I’d never heard of “Bohemian hellraiser” Brigid Murnaghan (1930-2017) prior to reading kindred spirit Frank McCourt’s autobiography ‘Tis. To use a favorite phrase of Irish-American McCourt, Murnaghan didn’t give a fiddler’s fart (i.e., a tinker’s dam or a flying fuck) about conventional moral standards and escaped the Irish Catholic Bronx neighborhood where she grew up in 1946, the year she turned 16. She later described the people she hung out with as “a lot of homosexuals, nice people, much nicer than anyone in the fucking Bronx, except for the Bronx zoo.” She became friends with Allen Ginsberg, Gregory Corso, and Delmore Schwartz and other Beat poets and artists and gave frequent poetry readings at such establishments as the Kettle of Fish.
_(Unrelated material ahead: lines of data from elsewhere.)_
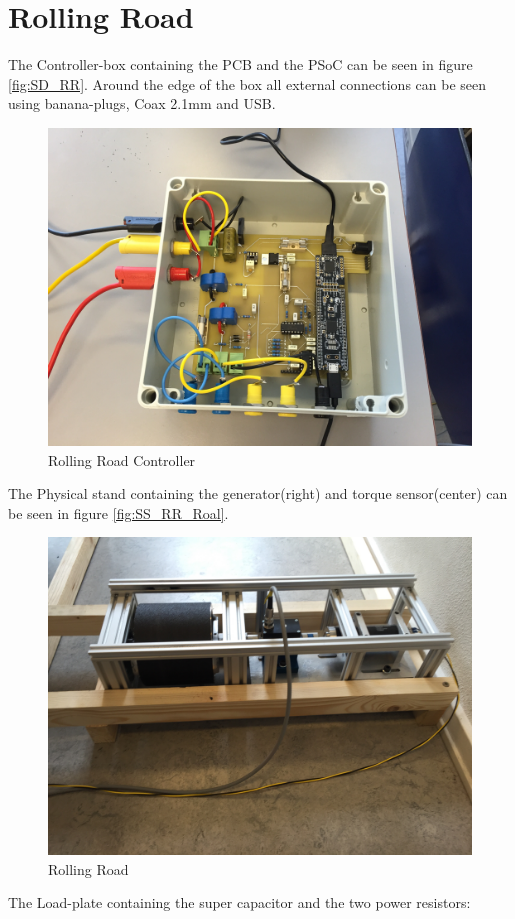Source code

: \section{Rolling Road}
The Controller-box containing the PCB and the PSoC can be seen in figure \vref{fig:SD_RR}. Around the edge of the box all external connections can be seen using banana-plugs, Coax 2.1mm and USB. 

\begin{figure}[H]
	\centering
	\includegraphics[width=0.7\linewidth]{SubPages/Images/SD_RR}
	\caption{Rolling Road Controller}
	\label{fig:SD_RR}
\end{figure}


The Physical stand containing the generator(right) and torque sensor(center) can be seen in figure \vref{fig:SS_RR_Roal}.

\begin{figure}[H]
	\centering
	\includegraphics[width=0.7\linewidth]{SubPages/Images/SS_RR_Roal}
	\caption{Rolling Road}
	\label{fig:SS_RR_Roal}
\end{figure}

The Load-plate containing the super capacitor and the two power resistors:

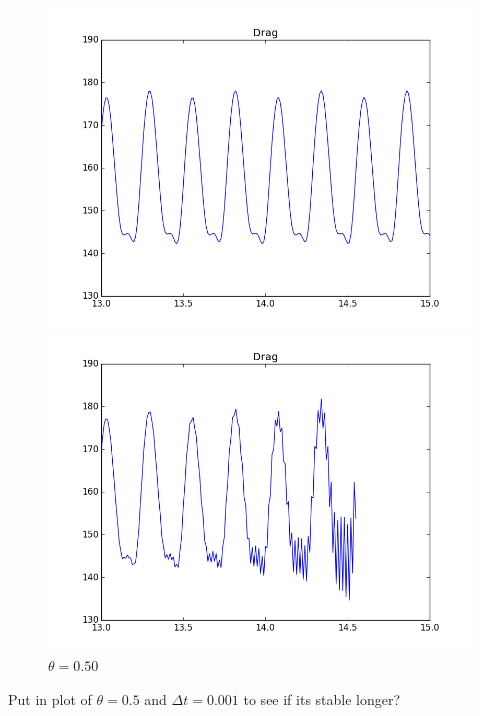 \begin{figure}[H]
\begin{minipage}[b]{0.5\linewidth}
  \end{minipage} 
  \begin{minipage}[b]{0.5\linewidth}
    \centering
    \includegraphics[scale=0.35]{./Verification_Validation/Temporal_stability/FSI2_001_051_small.png} 
    \caption{$\theta = 0.51 $} 
    \vspace{4ex}
  \end{minipage}%
  \begin{minipage}[b]{0.5\linewidth}
    \centering
    \includegraphics[scale=0.35]{./Verification_Validation/Temporal_stability/FSI2_001_050_small.png} 
    \caption{$\theta = 0.50 $} 
    \vspace{4ex}
  \end{minipage} 
\end{figure}

Put in plot of $\theta = 0.5$ and $\Delta t = 0.001$ to see if its stable longer?
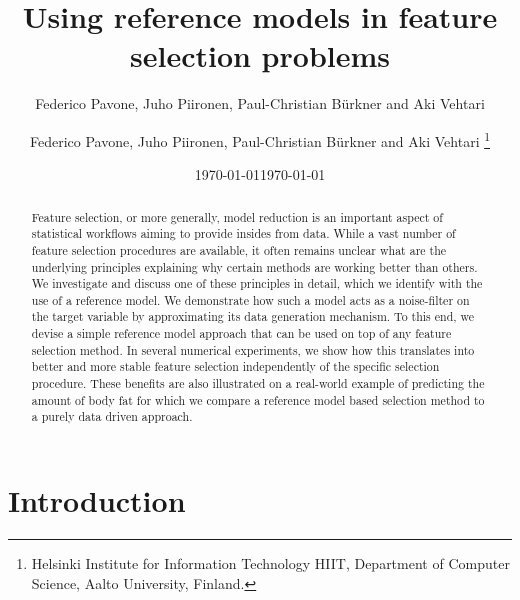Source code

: \documentclass[american,]{article}
\title{Using reference models in feature selection problems 
	\vspace{.1in}}
\author{Federico Pavone, Juho Piironen, Paul-Christian B\"{u}rkner and Aki Vehtari}
\author{
    Federico Pavone, 
  Juho Piironen,
  Paul-Christian B\"{u}rkner
  and Aki Vehtari \footnote{Helsinki Institute for Information Technology HIIT,
  Department of Computer Science, Aalto University, Finland.}
  }
\date{\today}
\date{\today}
\theoremstyle{definition}
\begin{document}
\maketitle
\begin{abstract}

Feature selection, or more generally, model reduction is an important aspect of statistical workflows aiming to provide insides from data. While a vast number of feature selection procedures are available, it often remains unclear what are the underlying principles explaining why certain methods are working better than others. We investigate and discuss one of these principles in detail, which we identify with the use of a reference model. We demonstrate how such a model acts as a noise-filter on the target variable by approximating its data generation mechanism.
To this end, we devise a simple reference model approach that can be used on top of any feature selection method. In several numerical experiments, we show how this translates into better and more stable feature selection independently of the specific selection procedure. 
These benefits are also illustrated on a real-world example of predicting the amount of body fat for which we compare a reference model based selection method to a purely data driven approach.



\end{abstract}

\hypertarget{introduction}{%
\section{Introduction}\label{introduction}}
\end{document}
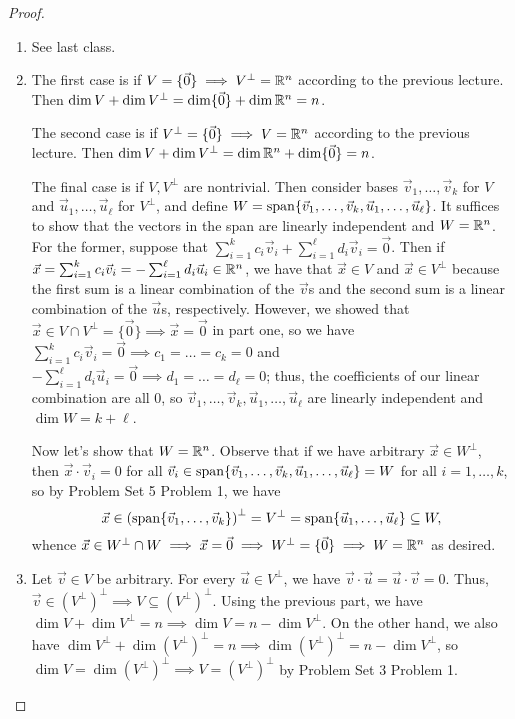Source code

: \documentclass[main.tex]{subfiles}
\begin{document}
\begin{proof}
    \begin{enumerate}
        \item See last class.
        \item The first case is if $V = \{\vec{0}\}\implies V^\perp = \mathbb R^n$ according to the previous lecture. Then $\dim V + \dim V^\perp = \dim \{\vec{0}\} + \dim \mathbb R^n = n$.

        The second case is if $V^\perp = \{\vec{0}\}\implies V = \mathbb R^n$ according to the previous lecture. Then $\dim V + \dim V^\perp = \dim \mathbb R^n + \dim \{\vec{0}\} = n$.

        The final case is if $V, V^\perp$ are nontrivial. Then consider bases $\vec{v}_1, \ldots , \vec{v}_k$ for $V$ and $\vec{u}_1, \ldots , \vec{u}_\ell$ for $V^\perp$, and define $W = \operatorname{span}\{\vec{v}_1, \ldots , \vec{v}_k, \vec{u}_1, \ldots , \vec{u}_\ell\}$. It suffices to show that the vectors in the span are linearly independent and $W = \mathbb R^n$. For the former, suppose that $\sum_{i = 1}^kc_i\vec{v}_i + \sum_{i = 1}^\ell d_i\vec{v}_i = \vec{0}$. Then if $\vec{x} = \sum_{i = 1}^k c_i\vec{v}_i = -\sum_{i = 1}^\ell d_i\vec{u}_i\in \mathbb R^n$, we have that $\vec{x}\in V$ and $\vec{x}\in V^\perp$ because the first sum is a linear combination of the $\vec{v}$s and the second sum is a linear combination of the $\vec{u}$s, respectively. However, we showed that $\vec{x}\in V\cap V^\perp = \{\vec{0}\}\implies \vec{x} = \vec{0}$ in part one, so we have $ \sum_{i = 1}^k c_i\vec{v}_i = \vec{0}\implies c_1 = \ldots = c_k = 0$ and $-\sum_{i = 1}^\ell d_i\vec{u}_i = \vec{0}\implies d_1 = \ldots = d_\ell = 0$; thus, the coefficients of our linear combination are all 0, so $\vec{v}_1, \ldots , \vec{v}_k, \vec{u}_1, \ldots , \vec{u}_\ell$ are linearly independent and $\dim W = k + \ell$. 
        
        Now let's show that $W = \mathbb R^n$. Observe that if we have arbitrary $\vec{x}\in W^\perp$, then $\vec{x}\cdot \vec{v}_i = 0$ for all $\vec{v}_i\in \operatorname{span}\{\vec{v}_1, \ldots , \vec{v}_k, \vec{u}_1, \ldots , \vec{u}_\ell\} = W$ for all $i = 1, \ldots , k$, so by Problem Set 5 Problem 1, we have
        \[\vec{x}\in \left(\operatorname{span}\{\vec{v}_1, \ldots , \vec{v}_k\}\right)^\perp = V^\perp = \operatorname{span}\{\vec{u}_1, \ldots , \vec{u}_\ell\}\subseteq W,\]
        whence $\vec{x}\in W^\perp \cap W\implies \vec{x} = \vec{0}\implies W^\perp = \{\vec{0}\}\implies W = \mathbb R^n$ as desired.

        \item Let $\vec{v}\in V$ be arbitrary. For every $\vec{u}\in V^\perp$, we have $\vec{v}\cdot \vec{u} = \vec{u}\cdot \vec{v} = 0$. Thus, $\vec{v}\in (V^\perp)^\perp\implies V\subseteq (V^\perp)^\perp$. Using the previous part, we have $\dim V + \dim V^\perp = n\implies \dim V = n - \dim V^\perp$. On the other hand, we also have $\dim V^\perp + \dim (V^\perp)^\perp = n \implies \dim (V^\perp)^\perp = n - \dim V^\perp$, so $\dim V = \dim (V^\perp)^\perp\implies V = (V^\perp)^\perp$ by Problem Set 3 Problem 1.\qedhere
    \end{enumerate}
\end{proof}
\end{document}
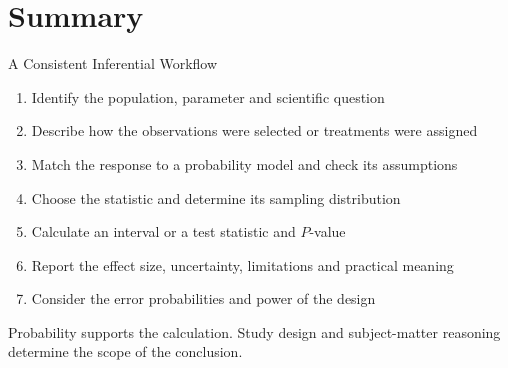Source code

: \documentclass[aspectratio=169]{beamer}
\begin{document}
\section{Summary}

\begin{frame}{A Consistent Inferential Workflow}
\begin{enumerate}
  \item Identify the population, parameter and scientific question
  \item Describe how the observations were selected or treatments were assigned
  \item Match the response to a probability model and check its assumptions
  \item Choose the statistic and determine its sampling distribution
  \item Calculate an interval or a test statistic and $P$-value
  \item Report the effect size, uncertainty, limitations and practical meaning
  \item Consider the error probabilities and power of the design
\end{enumerate}

\vspace{0.2cm}
Probability supports the calculation. Study design and subject-matter reasoning determine the scope of the conclusion.
\end{frame}
\end{document}
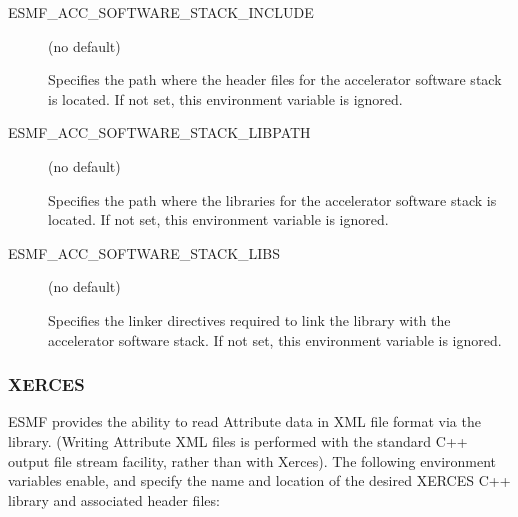 \begin{description}
\begin{description}
\end{description}

\item[ESMF\_ACC\_SOFTWARE\_STACK\_INCLUDE] (no default)

Specifies the path where the header files for the accelerator software
stack is located. If not set, this environment variable is ignored.

\item[ESMF\_ACC\_SOFTWARE\_STACK\_LIBPATH] (no default)

Specifies the path where the libraries for the accelerator software
stack is located. If not set, this environment variable is ignored.

\item[ESMF\_ACC\_SOFTWARE\_STACK\_LIBS] (no default)

Specifies the linker directives required to link the library with
the accelerator software stack. If not set, this environment variable 
is ignored.

\end{description}


\subsubsection{XERCES}
\label{sec:xerces}
ESMF provides the ability to read Attribute data in XML file format 
via the  
library.  (Writing Attribute XML files is performed with the standard C++ 
output file stream facility, rather than with Xerces).  The following 
environment variables enable, and specify the name and location of the 
desired XERCES C++ library and associated header files:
Village Voice writer Bill Manville wrote that the six-foot-tall, long-legged blond with “a sailor’s mouth” was quite a sensation, more popular with audiences than more established poets.


Only a few of Murnaghan’s poems have been published in anthologies, but here are parts of three, “Daisy,” “Tweed,” and “To Be a Poet”:


“When I see daisies I want to see

A field covered

So I can stretch out and know if

They were picked they’d be dead in an hour.


The nice thing about tweeds is that you can eat in

Them, sleep in them, and even wet your pants in them, wear

Them the next day and have people say: How nice you

Look in them – just like a lady.


Did you hear the one about the Polish poet

Who was in it for the money?

They claim we are a race apart.

It’s as if we frighten them.

They won’t understand.


Frank McCourt was a high school teacher whose marriage did not survive his love of Greenwich Village night life and all that entailed. Unconventional in the classroom, he'd have students discuss Saturday morning cartoons they enjoyed as a kid or TV advertising jingles. Once he had Creative Writing students write children's books and invited third graders to critique them.